Let the two end points of the diameter be $u,v$ . According to the longest diameter, anything from$u,The$ subtree of the diameter that branches off between$p$ , and its furthest point is the same asppthe distance of$p$ will not be greater than$p$ givenuuThe distance of$u$ is farther.

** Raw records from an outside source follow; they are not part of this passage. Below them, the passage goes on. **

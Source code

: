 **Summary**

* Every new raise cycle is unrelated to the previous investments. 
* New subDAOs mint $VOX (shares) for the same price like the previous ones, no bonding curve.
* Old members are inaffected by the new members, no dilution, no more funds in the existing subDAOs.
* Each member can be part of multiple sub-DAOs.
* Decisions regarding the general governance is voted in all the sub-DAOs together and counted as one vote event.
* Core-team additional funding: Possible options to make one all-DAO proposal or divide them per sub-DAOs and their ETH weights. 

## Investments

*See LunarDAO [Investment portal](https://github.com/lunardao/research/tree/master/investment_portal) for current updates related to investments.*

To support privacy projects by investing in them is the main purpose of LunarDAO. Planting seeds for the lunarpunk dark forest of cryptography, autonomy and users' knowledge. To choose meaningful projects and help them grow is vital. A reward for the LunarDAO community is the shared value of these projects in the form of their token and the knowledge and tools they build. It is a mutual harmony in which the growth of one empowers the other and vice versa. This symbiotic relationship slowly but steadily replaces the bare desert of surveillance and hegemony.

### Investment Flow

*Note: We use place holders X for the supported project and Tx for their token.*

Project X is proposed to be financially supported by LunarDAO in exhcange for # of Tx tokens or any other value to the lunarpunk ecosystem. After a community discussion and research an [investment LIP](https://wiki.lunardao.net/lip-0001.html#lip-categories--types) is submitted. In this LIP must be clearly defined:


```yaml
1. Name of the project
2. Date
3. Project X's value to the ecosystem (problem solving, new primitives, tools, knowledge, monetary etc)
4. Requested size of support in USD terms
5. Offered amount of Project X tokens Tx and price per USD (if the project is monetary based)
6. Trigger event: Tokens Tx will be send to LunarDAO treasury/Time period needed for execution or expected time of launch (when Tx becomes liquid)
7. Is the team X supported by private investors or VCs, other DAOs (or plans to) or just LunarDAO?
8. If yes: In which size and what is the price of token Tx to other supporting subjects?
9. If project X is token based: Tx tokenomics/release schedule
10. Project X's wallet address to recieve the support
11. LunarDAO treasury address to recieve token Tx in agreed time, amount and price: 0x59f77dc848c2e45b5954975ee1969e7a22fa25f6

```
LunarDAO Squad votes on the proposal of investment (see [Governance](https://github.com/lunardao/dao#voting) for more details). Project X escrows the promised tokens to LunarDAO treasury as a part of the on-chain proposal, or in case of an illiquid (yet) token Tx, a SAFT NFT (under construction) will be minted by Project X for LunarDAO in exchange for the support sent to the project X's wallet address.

Establish a pivot on the bifurcation of the diameter of the tree, and set the intersection of the path and the diameter of the tree as $p$ , then$p$ to the diameter endpoint$u,$At least one path of$v$ is not covered. According to the longest diameter of the tree, the maximum distance from other nodes to the selected path will not be changed at this time.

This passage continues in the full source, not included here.